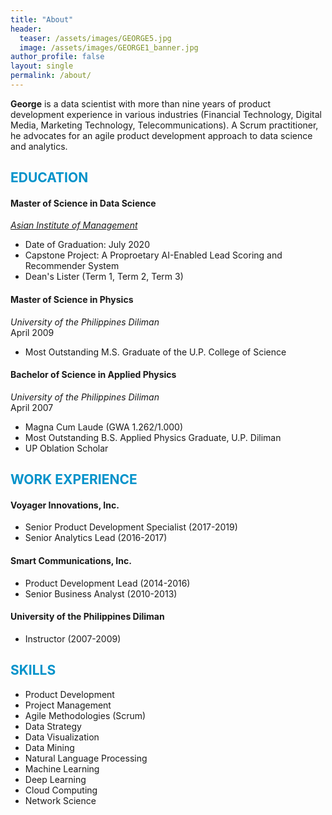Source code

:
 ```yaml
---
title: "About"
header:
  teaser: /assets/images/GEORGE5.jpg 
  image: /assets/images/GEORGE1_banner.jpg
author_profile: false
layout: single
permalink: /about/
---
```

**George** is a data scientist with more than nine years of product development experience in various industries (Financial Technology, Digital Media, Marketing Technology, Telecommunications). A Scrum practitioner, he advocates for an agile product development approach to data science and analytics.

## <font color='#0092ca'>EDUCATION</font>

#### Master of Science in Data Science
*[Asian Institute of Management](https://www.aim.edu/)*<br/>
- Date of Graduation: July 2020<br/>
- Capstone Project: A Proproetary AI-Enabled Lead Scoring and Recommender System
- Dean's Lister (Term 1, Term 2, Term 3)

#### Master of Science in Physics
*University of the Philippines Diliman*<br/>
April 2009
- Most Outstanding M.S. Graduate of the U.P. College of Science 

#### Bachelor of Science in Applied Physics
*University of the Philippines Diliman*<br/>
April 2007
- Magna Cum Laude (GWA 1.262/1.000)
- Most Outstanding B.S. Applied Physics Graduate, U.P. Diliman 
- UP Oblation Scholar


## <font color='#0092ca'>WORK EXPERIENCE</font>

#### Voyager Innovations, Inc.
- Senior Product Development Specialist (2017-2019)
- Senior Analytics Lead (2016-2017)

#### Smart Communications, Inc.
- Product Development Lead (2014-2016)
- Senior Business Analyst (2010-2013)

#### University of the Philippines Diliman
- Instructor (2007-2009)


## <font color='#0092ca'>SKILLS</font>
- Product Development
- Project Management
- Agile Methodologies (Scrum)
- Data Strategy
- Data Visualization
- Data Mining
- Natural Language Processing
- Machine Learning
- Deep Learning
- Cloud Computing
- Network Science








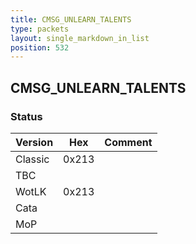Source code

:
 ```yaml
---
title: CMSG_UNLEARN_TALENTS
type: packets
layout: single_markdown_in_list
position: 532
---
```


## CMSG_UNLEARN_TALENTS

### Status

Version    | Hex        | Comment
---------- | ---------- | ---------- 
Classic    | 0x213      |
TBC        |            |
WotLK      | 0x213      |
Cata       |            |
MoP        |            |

***

Go through the entries above and pull out each line with "Outstanding" in it.

Written answer ::
- Most Outstanding M.S. Graduate of the U.P. College of Science 
- Most Outstanding B.S. Applied Physics Graduate, U.P. Diliman 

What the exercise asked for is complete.